Damn, another legend gone. She is awesome. I discovered her in 8 Women as she got me to learn a bit of French. Her work in that film as well as Potiche (I think she was in that) as well as The Earrings of Madame de... and The Young Girls of Rochefort are a must. Farewell my Queen.

October 19, 2017 | Unregistered Commenterthevoid99

Well you can't really say it's a tragedy, 100 years is a mighty achievement, but her passing is a loss of a gifted and legendary performer who gave enormous pleasure film after film.

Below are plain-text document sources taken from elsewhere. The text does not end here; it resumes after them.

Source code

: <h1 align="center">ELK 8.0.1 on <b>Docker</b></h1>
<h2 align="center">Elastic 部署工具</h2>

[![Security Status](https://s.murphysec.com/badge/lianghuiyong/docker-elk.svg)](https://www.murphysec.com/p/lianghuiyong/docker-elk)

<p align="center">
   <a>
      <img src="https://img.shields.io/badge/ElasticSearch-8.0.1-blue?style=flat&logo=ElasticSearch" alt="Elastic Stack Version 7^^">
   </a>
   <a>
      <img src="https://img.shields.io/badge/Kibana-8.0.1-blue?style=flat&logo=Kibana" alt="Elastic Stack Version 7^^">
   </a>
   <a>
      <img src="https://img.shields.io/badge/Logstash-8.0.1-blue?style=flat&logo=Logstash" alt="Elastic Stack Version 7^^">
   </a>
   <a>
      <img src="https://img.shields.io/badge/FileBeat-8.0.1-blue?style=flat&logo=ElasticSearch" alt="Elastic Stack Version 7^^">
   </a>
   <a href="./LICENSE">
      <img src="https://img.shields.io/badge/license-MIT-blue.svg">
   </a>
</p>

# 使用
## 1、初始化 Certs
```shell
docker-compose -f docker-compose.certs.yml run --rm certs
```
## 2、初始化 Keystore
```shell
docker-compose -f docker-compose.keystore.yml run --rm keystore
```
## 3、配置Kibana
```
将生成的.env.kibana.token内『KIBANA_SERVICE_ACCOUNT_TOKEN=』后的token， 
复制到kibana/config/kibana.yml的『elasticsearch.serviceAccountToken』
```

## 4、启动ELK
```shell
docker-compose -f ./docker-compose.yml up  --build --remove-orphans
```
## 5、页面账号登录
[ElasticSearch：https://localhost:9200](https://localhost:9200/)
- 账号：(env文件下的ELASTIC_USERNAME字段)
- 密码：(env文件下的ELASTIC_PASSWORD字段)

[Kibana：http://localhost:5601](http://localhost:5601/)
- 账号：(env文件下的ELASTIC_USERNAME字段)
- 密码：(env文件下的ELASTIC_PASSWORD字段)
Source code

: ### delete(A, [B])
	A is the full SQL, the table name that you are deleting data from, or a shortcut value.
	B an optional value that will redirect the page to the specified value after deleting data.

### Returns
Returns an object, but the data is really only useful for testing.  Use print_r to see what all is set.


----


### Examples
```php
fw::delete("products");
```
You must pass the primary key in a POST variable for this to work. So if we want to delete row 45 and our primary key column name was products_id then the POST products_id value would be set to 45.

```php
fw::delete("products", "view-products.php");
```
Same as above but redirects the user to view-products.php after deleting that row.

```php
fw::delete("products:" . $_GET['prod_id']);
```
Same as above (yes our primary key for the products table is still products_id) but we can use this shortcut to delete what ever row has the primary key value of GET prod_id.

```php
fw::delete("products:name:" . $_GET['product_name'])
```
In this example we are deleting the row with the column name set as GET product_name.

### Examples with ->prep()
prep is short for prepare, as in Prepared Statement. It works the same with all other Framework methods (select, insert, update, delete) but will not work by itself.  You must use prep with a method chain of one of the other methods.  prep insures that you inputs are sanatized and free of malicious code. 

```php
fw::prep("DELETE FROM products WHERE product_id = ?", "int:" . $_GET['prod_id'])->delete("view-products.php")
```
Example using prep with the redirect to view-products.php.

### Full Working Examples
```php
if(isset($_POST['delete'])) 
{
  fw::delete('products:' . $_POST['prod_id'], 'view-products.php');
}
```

October 19, 2017 | Unregistered Commenterjoel6

Beautiful woman- those black and white images are stunning- they knew how to photograph movie stars

October 19, 2017 | Unregistered CommenterJaragon

Replaced Katherine Hepburn as Coco Chanel on broadway in the 70s...

October 19, 2017 | Unregistered CommenterDO


Yes indeedy. And Hepburn was the only celebrity Darrieux ever said she pursued an autograph from.

October 19, 2017 | Unregistered CommenterSTinG

Young girls is 1967. Umbrellas is 1964.

October 20, 2017 | Unregistered CommenterPeter


That's absolutely correct. Fixed!

October 20, 2017 | Unregistered CommenterSTinG

What a legend. First film I ever saw her in is my favourite though. Who can forget huit femmes?